Construction of ZnS/Sb2S3 Heterojunction as an Ion‐Transport Booster toward High‐Performance Sodium Storage

Abstract

AbstractMetal sulfides have shown great promise for sodium‐ion batteries due to their excellent redox reversibility and relatively high capacity. However, metal sulfides generally suffer from sluggish charge transport and serious volume change during the charge–discharge process. Herein, potato chip‐like nitrogen‐doped carbon‐coated ZnS/Sb2S3 heterojunction (ZnS/Sb2S3@NC) is precisely synthesized through a sulfurization reaction, and a subsequent metal cation exchange process between Zn2+ and Sb3+. The theoretical calculations and experimental studies reveal the boosted charge transfer in ZnS/Sb2S3@NC composites.
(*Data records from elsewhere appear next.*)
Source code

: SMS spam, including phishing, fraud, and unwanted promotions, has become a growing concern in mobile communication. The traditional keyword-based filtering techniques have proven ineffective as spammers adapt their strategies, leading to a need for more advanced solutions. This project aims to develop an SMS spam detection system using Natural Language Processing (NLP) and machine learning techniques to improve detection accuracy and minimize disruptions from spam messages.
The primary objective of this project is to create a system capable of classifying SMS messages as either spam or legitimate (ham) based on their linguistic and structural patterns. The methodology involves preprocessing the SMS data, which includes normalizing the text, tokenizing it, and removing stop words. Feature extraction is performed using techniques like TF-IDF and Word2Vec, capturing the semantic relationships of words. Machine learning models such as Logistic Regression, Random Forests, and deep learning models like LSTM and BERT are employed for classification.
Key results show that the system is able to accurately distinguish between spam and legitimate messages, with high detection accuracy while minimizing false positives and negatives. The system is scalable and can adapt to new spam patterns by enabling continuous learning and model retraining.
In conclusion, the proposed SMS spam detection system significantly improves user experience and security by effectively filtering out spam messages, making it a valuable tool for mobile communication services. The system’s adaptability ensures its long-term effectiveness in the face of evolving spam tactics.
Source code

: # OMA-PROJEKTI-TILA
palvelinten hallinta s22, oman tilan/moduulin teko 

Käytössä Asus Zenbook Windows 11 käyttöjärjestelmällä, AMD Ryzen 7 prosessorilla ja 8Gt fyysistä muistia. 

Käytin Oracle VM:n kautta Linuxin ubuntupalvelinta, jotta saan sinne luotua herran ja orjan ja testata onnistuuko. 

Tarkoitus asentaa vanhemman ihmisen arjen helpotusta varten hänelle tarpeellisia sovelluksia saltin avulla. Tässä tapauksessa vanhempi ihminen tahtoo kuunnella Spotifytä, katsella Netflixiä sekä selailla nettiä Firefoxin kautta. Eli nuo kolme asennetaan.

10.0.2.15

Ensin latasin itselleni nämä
Therefore, the ZnS/Sb2S3@NC electrode exhibits excellent cycling stability (a high reversible capacity of 511.4 mAh g‐1 after 450 cycles) and superior rate performance (400.4 mAh g‐1 at 10 A g‐1). In addition, ZnS/Sb2S3@NC is based on a conversion‐alloy reaction mechanism to store Na+, which is disclosed by the X‐ray diffraction and high resolution transmission electron microscopy analysis. This effective synthesis method can provide a reference for the design of other high‐performance electrode materials for sodium‐ion batteries.